──────── Stored data ────────

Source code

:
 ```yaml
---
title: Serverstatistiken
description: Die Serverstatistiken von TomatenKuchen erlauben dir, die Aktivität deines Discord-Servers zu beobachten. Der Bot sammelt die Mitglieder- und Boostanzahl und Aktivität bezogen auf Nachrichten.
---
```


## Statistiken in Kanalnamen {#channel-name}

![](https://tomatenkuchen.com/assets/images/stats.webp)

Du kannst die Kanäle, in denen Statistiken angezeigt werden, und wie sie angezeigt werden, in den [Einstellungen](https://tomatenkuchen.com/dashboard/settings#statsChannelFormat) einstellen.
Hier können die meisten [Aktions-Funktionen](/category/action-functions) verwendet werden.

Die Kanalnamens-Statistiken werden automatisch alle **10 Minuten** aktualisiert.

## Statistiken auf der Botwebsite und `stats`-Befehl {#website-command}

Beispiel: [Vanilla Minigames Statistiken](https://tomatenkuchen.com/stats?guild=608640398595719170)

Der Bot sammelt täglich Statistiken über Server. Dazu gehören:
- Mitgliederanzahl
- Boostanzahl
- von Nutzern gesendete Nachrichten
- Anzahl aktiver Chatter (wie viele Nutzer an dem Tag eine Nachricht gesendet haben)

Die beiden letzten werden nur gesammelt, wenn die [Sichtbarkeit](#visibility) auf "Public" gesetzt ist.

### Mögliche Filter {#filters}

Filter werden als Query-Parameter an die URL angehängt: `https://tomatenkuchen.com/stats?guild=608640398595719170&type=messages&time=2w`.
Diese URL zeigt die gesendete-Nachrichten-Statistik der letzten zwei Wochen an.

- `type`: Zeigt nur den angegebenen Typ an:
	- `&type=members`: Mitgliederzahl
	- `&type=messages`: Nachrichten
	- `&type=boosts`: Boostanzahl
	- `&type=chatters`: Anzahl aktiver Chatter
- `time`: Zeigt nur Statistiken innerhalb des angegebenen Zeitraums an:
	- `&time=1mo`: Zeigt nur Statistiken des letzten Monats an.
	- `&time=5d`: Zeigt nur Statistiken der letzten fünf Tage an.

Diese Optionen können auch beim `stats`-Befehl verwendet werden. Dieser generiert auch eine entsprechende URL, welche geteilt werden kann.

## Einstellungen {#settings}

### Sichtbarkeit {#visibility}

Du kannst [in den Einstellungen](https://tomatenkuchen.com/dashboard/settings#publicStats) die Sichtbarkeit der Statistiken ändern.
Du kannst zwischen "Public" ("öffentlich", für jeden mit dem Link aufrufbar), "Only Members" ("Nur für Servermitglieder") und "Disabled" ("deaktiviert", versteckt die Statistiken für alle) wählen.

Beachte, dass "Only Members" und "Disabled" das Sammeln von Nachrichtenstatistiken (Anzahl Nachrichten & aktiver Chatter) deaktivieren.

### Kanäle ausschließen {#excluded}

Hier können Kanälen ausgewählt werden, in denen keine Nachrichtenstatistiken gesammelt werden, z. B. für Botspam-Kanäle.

────────

_Exercise requirements:_ Looking at the records above, count the lines where the word "gesammelt" appears. State only the number.

_Answer space:_ 2